Why Eating Some Meat May Be Better for the Environment Than Going Vegetarian
Andrew Sullivan is known for his articulate, well-thought-out responses to nearly everything. But when a reader wrote in to ask why, despite his advocacy for animals rights, the famed blogger still ate meat, Sullivan didn’t have much to say for himself.
“I don’t really have a defense...I eat meat because I really like it,” he offered. “I’m a sort of protein kind of guy… I’m not a big carb kind of guy… Without meat I don’t know what I’d do.”
Sullivan's response touches on a major reason why more people don't eat vegetarian: Most people like meat too much to give it up. I was a vegetarian for five years before pastrami lured me back to the ranks of meat-eaters. My younger sister crossed over for bacon. When I was a vegetarian, people would always ask me why. No one questions the power of pastrami.
Now I make a concerted effort to eat less meat, a dietary strategy that disarms even dedicated carnivores. Americans are coming around to this way of eating: As food writer Mark Bittman pointed out earlier this week, Americans’ meat consumption has been declining for years, and the Department of Agriculture is projecting that the country will eat even less beef and chicken in 2012. Beef industry watchers blame rising costs forced by drought, ethanol production, and increased demand from countries like China, where incomes are rising. Bittman suggests that some consumers simply have chosen to eat vegetarian occasionally.
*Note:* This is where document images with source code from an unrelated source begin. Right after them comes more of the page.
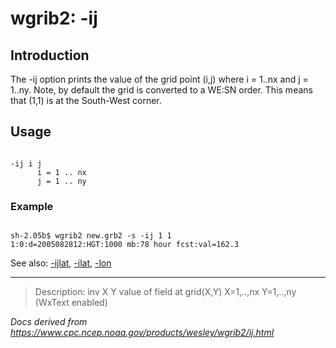 # wgrib2: -ij

## Introduction

The -ij option prints the value of the grid point (i,j)
where i = 1..nx and j = 1..ny. Note, by default the grid is converted to a
WE:SN order. This means that (1,1) is at the South-West corner.

## Usage

```

-ij i j
      i = 1 .. nx
      j = 1 .. ny

```

### Example

```

sh-2.05b$ wgrib2 new.grb2 -s -ij 1 1
1:0:d=2005082812:HGT:1000 mb:78 hour fcst:val=162.3

```

See also: [-ijlat](./ijlat.html), [-ilat](./ilat.html), [-lon](./lon.html)

---

> Description: inv X Y value of field at grid(X,Y) X=1,..,nx Y=1,..,ny (WxText enabled)

_Docs derived from <https://www.cpc.ncep.noaa.gov/products/wesley/wgrib2/ij.html>_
In fact, eating vegetarian occasionally could be a smarter environmental choice than eating no meat at all. The diet of those who eschew only red meat could have a smaller carbon footprint than that of dairy-loving vegetarians: A serving of chicken has a lower carbon impact than a serving of hard cheese. The real advantage, though, is that eating less meat opens up conversations about food choices with meat-eaters, while vegetarianism often shuts them down.
Environmental-minded lifestyle choices don’t mean much unless a large percentage of people commit to them. These movements need a virality to them in order to succeed in diminishing greenhouse gas emissions, and potential recruits to the less-meat diet vastly outnumber those interested in going vegetarian altogether. When Vegetarian Times went looking for vegetarians in 2008, it found three times as many people who followed a “vegetarian-inclined” diet than strict vegetarians. As awareness about the health and environmental impacts of a meat-heavy diet have grown, the ways to eat ethically have multiplied beyond the diets espoused by the trinity of meat-lovers, vegetarians, and vegans. A friend who lives in Missoula, Montana, told me recently about “Montana vegetarians,” who eat only meat raised by themselves or close friends. Bittman suggests “semi-veganism,” a diet in which meal or so a week contains no meat or dairy.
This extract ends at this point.